**Problem details**
All entries below need to be written out exactly, but without their pictures.

**The records**
——————————

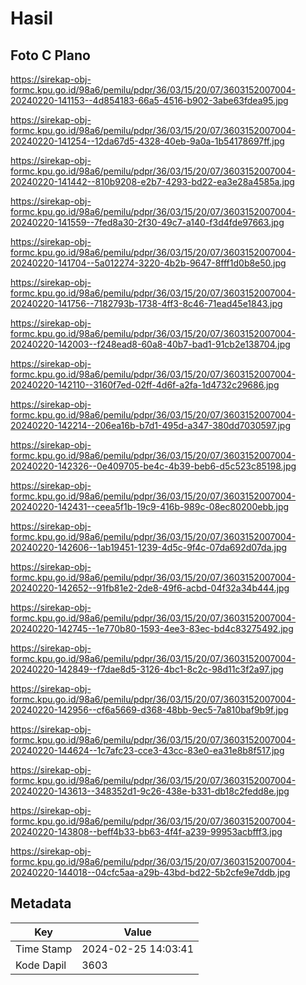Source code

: # Hasil

## Foto C Plano

https://sirekap-obj-formc.kpu.go.id/98a6/pemilu/pdpr/36/03/15/20/07/3603152007004-20240220-141153--4d854183-66a5-4516-b902-3abe63fdea95.jpg

https://sirekap-obj-formc.kpu.go.id/98a6/pemilu/pdpr/36/03/15/20/07/3603152007004-20240220-141254--12da67d5-4328-40eb-9a0a-1b54178697ff.jpg

https://sirekap-obj-formc.kpu.go.id/98a6/pemilu/pdpr/36/03/15/20/07/3603152007004-20240220-141442--810b9208-e2b7-4293-bd22-ea3e28a4585a.jpg

https://sirekap-obj-formc.kpu.go.id/98a6/pemilu/pdpr/36/03/15/20/07/3603152007004-20240220-141559--7fed8a30-2f30-49c7-a140-f3d4fde97663.jpg

https://sirekap-obj-formc.kpu.go.id/98a6/pemilu/pdpr/36/03/15/20/07/3603152007004-20240220-141704--5a012274-3220-4b2b-9647-8fff1d0b8e50.jpg

https://sirekap-obj-formc.kpu.go.id/98a6/pemilu/pdpr/36/03/15/20/07/3603152007004-20240220-141756--7182793b-1738-4ff3-8c46-71ead45e1843.jpg

https://sirekap-obj-formc.kpu.go.id/98a6/pemilu/pdpr/36/03/15/20/07/3603152007004-20240220-142003--f248ead8-60a8-40b7-bad1-91cb2e138704.jpg

https://sirekap-obj-formc.kpu.go.id/98a6/pemilu/pdpr/36/03/15/20/07/3603152007004-20240220-142110--3160f7ed-02ff-4d6f-a2fa-1d4732c29686.jpg

https://sirekap-obj-formc.kpu.go.id/98a6/pemilu/pdpr/36/03/15/20/07/3603152007004-20240220-142214--206ea16b-b7d1-495d-a347-380dd7030597.jpg

https://sirekap-obj-formc.kpu.go.id/98a6/pemilu/pdpr/36/03/15/20/07/3603152007004-20240220-142326--0e409705-be4c-4b39-beb6-d5c523c85198.jpg

https://sirekap-obj-formc.kpu.go.id/98a6/pemilu/pdpr/36/03/15/20/07/3603152007004-20240220-142431--ceea5f1b-19c9-416b-989c-08ec80200ebb.jpg

https://sirekap-obj-formc.kpu.go.id/98a6/pemilu/pdpr/36/03/15/20/07/3603152007004-20240220-142606--1ab19451-1239-4d5c-9f4c-07da692d07da.jpg

https://sirekap-obj-formc.kpu.go.id/98a6/pemilu/pdpr/36/03/15/20/07/3603152007004-20240220-142652--91fb81e2-2de8-49f6-acbd-04f32a34b444.jpg

https://sirekap-obj-formc.kpu.go.id/98a6/pemilu/pdpr/36/03/15/20/07/3603152007004-20240220-142745--1e770b80-1593-4ee3-83ec-bd4c83275492.jpg

https://sirekap-obj-formc.kpu.go.id/98a6/pemilu/pdpr/36/03/15/20/07/3603152007004-20240220-142849--f7dae8d5-3126-4bc1-8c2c-98d11c3f2a97.jpg

https://sirekap-obj-formc.kpu.go.id/98a6/pemilu/pdpr/36/03/15/20/07/3603152007004-20240220-142956--cf6a5669-d368-48bb-9ec5-7a810baf9b9f.jpg

https://sirekap-obj-formc.kpu.go.id/98a6/pemilu/pdpr/36/03/15/20/07/3603152007004-20240220-144624--1c7afc23-cce3-43cc-83e0-ea31e8b8f517.jpg

https://sirekap-obj-formc.kpu.go.id/98a6/pemilu/pdpr/36/03/15/20/07/3603152007004-20240220-143613--348352d1-9c26-438e-b331-db18c2fedd8e.jpg

https://sirekap-obj-formc.kpu.go.id/98a6/pemilu/pdpr/36/03/15/20/07/3603152007004-20240220-143808--beff4b33-bb63-4f4f-a239-99953acbfff3.jpg

https://sirekap-obj-formc.kpu.go.id/98a6/pemilu/pdpr/36/03/15/20/07/3603152007004-20240220-144018--04cfc5aa-a29b-43bd-bd22-5b2cfe9e7ddb.jpg


## Metadata

| Key        | Value               |
| ---------- | ------------------- |
| Time Stamp | 2024-02-25 14:03:41 |
| Kode Dapil | 3603                |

——————————

**Your response**
Source code

: # Hasil

## Foto C Plano

https://sirekap-obj-formc.kpu.go.id/98a6/pemilu/pdpr/36/03/15/20/07/3603152007004-20240220-141153--4d854183-66a5-4516-b902-3abe63fdea95.jpg

https://sirekap-obj-formc.kpu.go.id/98a6/pemilu/pdpr/36/03/15/20/07/3603152007004-20240220-141254--12da67d5-4328-40eb-9a0a-1b54178697ff.jpg

https://sirekap-obj-formc.kpu.go.id/98a6/pemilu/pdpr/36/03/15/20/07/3603152007004-20240220-141442--810b9208-e2b7-4293-bd22-ea3e28a4585a.jpg

https://sirekap-obj-formc.kpu.go.id/98a6/pemilu/pdpr/36/03/15/20/07/3603152007004-20240220-141559--7fed8a30-2f30-49c7-a140-f3d4fde97663.jpg

https://sirekap-obj-formc.kpu.go.id/98a6/pemilu/pdpr/36/03/15/20/07/3603152007004-20240220-141704--5a012274-3220-4b2b-9647-8fff1d0b8e50.jpg

https://sirekap-obj-formc.kpu.go.id/98a6/pemilu/pdpr/36/03/15/20/07/3603152007004-20240220-141756--7182793b-1738-4ff3-8c46-71ead45e1843.jpg

https://sirekap-obj-formc.kpu.go.id/98a6/pemilu/pdpr/36/03/15/20/07/3603152007004-20240220-142003--f248ead8-60a8-40b7-bad1-91cb2e138704.jpg

https://sirekap-obj-formc.kpu.go.id/98a6/pemilu/pdpr/36/03/15/20/07/3603152007004-20240220-142110--3160f7ed-02ff-4d6f-a2fa-1d4732c29686.jpg

https://sirekap-obj-formc.kpu.go.id/98a6/pemilu/pdpr/36/03/15/20/07/3603152007004-20240220-142214--206ea16b-b7d1-495d-a347-380dd7030597.jpg

https://sirekap-obj-formc.kpu.go.id/98a6/pemilu/pdpr/36/03/15/20/07/3603152007004-20240220-142326--0e409705-be4c-4b39-beb6-d5c523c85198.jpg

https://sirekap-obj-formc.kpu.go.id/98a6/pemilu/pdpr/36/03/15/20/07/3603152007004-20240220-142431--ceea5f1b-19c9-416b-989c-08ec80200ebb.jpg

https://sirekap-obj-formc.kpu.go.id/98a6/pemilu/pdpr/36/03/15/20/07/3603152007004-20240220-142606--1ab19451-1239-4d5c-9f4c-07da692d07da.jpg

https://sirekap-obj-formc.kpu.go.id/98a6/pemilu/pdpr/36/03/15/20/07/3603152007004-20240220-142652--91fb81e2-2de8-49f6-acbd-04f32a34b444.jpg

https://sirekap-obj-formc.kpu.go.id/98a6/pemilu/pdpr/36/03/15/20/07/3603152007004-20240220-142745--1e770b80-1593-4ee3-83ec-bd4c83275492.jpg

https://sirekap-obj-formc.kpu.go.id/98a6/pemilu/pdpr/36/03/15/20/07/3603152007004-20240220-142849--f7dae8d5-3126-4bc1-8c2c-98d11c3f2a97.jpg

https://sirekap-obj-formc.kpu.go.id/98a6/pemilu/pdpr/36/03/15/20/07/3603152007004-20240220-142956--cf6a5669-d368-48bb-9ec5-7a810baf9b9f.jpg

https://sirekap-obj-formc.kpu.go.id/98a6/pemilu/pdpr/36/03/15/20/07/3603152007004-20240220-144624--1c7afc23-cce3-43cc-83e0-ea31e8b8f517.jpg

https://sirekap-obj-formc.kpu.go.id/98a6/pemilu/pdpr/36/03/15/20/07/3603152007004-20240220-143613--348352d1-9c26-438e-b331-db18c2fedd8e.jpg

https://sirekap-obj-formc.kpu.go.id/98a6/pemilu/pdpr/36/03/15/20/07/3603152007004-20240220-143808--beff4b33-bb63-4f4f-a239-99953acbfff3.jpg

https://sirekap-obj-formc.kpu.go.id/98a6/pemilu/pdpr/36/03/15/20/07/3603152007004-20240220-144018--04cfc5aa-a29b-43bd-bd22-5b2cfe9e7ddb.jpg


## Metadata

| Key        | Value               |
| ---------- | ------------------- |
| Time Stamp | 2024-02-25 14:03:41 |
| Kode Dapil | 3603                |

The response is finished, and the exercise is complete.